* [EXERCISE GOAL] Return, from the data below, each line that contains the word "spvec".

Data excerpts
☆ ☆ ☆ ☆ ☆
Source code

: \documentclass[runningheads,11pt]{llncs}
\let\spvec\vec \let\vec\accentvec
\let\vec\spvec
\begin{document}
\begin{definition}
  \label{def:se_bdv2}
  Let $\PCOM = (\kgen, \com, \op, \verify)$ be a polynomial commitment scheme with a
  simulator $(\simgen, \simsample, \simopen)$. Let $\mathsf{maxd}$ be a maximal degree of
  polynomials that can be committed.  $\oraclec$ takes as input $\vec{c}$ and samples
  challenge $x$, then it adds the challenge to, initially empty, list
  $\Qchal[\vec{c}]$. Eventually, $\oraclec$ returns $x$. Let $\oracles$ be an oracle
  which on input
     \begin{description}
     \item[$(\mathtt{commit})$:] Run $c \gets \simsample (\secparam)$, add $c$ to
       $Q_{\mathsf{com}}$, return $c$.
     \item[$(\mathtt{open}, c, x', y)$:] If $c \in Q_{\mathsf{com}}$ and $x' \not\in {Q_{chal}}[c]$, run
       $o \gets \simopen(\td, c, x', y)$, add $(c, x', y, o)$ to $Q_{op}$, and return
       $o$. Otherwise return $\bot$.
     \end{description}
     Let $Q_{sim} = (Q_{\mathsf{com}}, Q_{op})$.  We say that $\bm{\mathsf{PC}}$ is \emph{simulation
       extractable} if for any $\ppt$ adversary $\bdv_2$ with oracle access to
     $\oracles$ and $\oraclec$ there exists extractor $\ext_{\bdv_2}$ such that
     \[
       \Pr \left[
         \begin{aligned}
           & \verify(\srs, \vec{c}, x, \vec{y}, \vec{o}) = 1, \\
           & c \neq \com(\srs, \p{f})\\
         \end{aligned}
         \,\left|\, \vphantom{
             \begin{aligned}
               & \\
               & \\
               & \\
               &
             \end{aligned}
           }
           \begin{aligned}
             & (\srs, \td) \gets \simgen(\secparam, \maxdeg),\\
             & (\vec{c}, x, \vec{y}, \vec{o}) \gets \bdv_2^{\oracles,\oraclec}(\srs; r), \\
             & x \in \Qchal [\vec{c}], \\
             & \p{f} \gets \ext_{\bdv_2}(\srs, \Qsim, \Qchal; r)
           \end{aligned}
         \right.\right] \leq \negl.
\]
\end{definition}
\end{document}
☆ ☆ ☆ ☆ ☆
* [WRITTEN SOLUTION]
\let\spvec\vec \let\vec\accentvec
\let\vec\spvec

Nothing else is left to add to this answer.